Week 13 - Building data pipelines

Week 13 - Building data pipelines

Jon (Product lead):

Last week we launched our MVP !

So far the reception has been fantastic. Some high level numbers so far:

  • 14,000 people saw the launch post on LinkedIn
  • 950 people have visited the website
  • 40 people downloaded and played with the data


The launch had three broad goals:

  1. Make people aware of Weave and generate interest ?
  2. Get people onto the Weave website ?
  3. Convert visitors to users and get them to actually download the data ? (kind of)
  4. Identify clear use cases and applications for the data ? (not yet)

So the plan for this week from my perspective is to find people who need the data and understand their use cases. Some great calls booked in this week off the back of inbound interest following the launch, so it's looking promising.

Jon


Steve (Engineering lead):

I skipped weeknotes last week because we were focussed on the launch of Weave, but that was actually mostly Jon’s work by then. With the data together for our first prototype, I’ve started focussing on what comes next - a proper production data pipeline to handle the full set of DNO data available.

This pipeline needs to be everything our prototype wasn’t: automated, well-tested, and most importantly scalable, because it’s going to have to deal with a lot more data. No more running scripts on my laptop overnight and at weekends!?

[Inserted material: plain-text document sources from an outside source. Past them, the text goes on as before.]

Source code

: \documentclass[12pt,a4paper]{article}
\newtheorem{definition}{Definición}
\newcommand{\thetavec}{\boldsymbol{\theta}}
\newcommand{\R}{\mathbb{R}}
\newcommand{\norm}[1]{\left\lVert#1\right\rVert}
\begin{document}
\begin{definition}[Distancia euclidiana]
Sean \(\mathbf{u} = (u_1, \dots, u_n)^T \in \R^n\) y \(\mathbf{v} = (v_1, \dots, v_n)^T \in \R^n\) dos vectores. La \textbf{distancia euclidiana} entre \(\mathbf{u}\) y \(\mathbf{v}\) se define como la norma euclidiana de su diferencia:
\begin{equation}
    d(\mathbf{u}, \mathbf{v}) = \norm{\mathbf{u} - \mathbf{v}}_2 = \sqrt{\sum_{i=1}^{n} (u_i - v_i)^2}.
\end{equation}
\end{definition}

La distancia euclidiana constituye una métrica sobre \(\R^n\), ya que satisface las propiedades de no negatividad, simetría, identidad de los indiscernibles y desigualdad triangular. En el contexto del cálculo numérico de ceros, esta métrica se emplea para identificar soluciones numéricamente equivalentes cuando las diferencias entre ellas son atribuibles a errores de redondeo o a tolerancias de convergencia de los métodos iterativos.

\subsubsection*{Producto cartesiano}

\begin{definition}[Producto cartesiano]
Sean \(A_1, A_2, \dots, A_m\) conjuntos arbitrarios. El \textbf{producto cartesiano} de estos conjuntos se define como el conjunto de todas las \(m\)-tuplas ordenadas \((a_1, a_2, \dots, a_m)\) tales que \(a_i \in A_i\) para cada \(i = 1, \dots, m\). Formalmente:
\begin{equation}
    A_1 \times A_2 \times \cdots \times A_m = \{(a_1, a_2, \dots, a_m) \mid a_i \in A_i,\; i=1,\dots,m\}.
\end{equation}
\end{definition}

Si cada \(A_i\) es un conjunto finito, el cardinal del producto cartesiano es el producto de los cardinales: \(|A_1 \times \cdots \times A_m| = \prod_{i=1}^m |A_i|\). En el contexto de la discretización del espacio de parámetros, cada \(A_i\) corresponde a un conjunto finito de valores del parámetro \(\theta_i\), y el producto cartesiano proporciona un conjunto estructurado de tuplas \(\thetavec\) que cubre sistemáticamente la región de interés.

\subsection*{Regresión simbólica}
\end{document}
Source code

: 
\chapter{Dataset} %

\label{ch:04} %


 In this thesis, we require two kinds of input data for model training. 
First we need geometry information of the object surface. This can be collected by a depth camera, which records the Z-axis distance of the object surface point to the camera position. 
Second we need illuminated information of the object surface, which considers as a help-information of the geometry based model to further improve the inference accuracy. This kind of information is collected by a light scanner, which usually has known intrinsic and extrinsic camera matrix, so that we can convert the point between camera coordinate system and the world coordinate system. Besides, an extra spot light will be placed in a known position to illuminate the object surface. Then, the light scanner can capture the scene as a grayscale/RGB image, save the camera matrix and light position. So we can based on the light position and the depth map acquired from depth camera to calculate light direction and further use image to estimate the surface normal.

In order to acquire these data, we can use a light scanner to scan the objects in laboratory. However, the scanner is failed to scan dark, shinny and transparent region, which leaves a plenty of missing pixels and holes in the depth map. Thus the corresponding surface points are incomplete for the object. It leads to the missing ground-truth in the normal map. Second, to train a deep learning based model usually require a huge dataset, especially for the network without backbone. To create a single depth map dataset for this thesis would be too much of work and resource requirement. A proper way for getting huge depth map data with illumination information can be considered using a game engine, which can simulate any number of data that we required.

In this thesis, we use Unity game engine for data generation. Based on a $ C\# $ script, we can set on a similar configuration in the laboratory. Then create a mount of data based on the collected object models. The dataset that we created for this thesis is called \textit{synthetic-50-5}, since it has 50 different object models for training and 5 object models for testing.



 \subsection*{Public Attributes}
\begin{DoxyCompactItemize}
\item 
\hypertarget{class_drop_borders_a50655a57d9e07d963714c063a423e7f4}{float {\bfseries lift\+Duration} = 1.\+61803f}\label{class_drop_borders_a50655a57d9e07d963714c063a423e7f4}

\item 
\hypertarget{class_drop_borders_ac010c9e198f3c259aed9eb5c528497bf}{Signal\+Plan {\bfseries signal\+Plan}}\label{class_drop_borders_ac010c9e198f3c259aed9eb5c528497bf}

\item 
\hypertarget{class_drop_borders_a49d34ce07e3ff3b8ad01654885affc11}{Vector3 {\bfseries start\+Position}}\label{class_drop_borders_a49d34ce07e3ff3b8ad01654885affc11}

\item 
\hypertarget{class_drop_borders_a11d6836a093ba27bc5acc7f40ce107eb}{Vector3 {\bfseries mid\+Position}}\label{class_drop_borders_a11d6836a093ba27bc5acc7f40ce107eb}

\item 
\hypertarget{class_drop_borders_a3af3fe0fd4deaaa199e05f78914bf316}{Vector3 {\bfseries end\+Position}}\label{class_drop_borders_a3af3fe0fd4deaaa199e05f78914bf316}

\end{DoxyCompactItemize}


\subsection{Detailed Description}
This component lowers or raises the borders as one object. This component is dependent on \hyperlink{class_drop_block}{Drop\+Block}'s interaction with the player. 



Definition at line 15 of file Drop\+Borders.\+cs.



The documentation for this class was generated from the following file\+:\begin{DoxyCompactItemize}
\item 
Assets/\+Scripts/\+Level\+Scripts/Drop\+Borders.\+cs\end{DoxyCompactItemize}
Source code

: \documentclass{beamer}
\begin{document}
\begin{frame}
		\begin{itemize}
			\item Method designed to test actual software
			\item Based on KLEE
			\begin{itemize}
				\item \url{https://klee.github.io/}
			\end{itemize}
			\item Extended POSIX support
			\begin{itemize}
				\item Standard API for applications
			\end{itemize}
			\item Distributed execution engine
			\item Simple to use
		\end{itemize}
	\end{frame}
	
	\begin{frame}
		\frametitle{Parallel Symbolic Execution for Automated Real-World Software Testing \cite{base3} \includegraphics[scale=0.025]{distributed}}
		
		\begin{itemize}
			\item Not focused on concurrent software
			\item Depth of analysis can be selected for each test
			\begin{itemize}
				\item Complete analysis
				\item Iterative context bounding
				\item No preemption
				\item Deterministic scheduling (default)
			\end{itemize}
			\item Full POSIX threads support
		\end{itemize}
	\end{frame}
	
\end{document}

Not being much of a data engineer before, I did a lot of research before settling on the tools that I hope will let us manage the process better, but I’m still working through them a bit. Sadly there’s nothing quite as nice as https://pangeo-forge.org/ for GeoParquet data (at least that I could find, do let us know if you know better!). Instead, we’re planning to keep things in Python for the time being and use a combination of Dagster and Dask to orchestrate and parallelise our process. If you’re an expert in either of these and want to share your hard-earned knowledge, I’d love to hear it.

The first and most important step in our pipeline is to get hold of, and archive, all the raw data. To build our prototype I just clicked around the various data portals, but we want to automate that and download new data every day. Working this out has again shown me how much friction there is in getting hold of this kind of data. Every DNO has different data portal software, which each have different API models you have to work through. Even when they use the same one, they can use it in different ways so the API requests you need are different.?

All in all, there’s likely to be several weeks of work in this kind of “plumbing” before we can expand our data’s range and quality. Imagine if every one of the 40 people who’ve downloaded it so far had to make that kind of investment!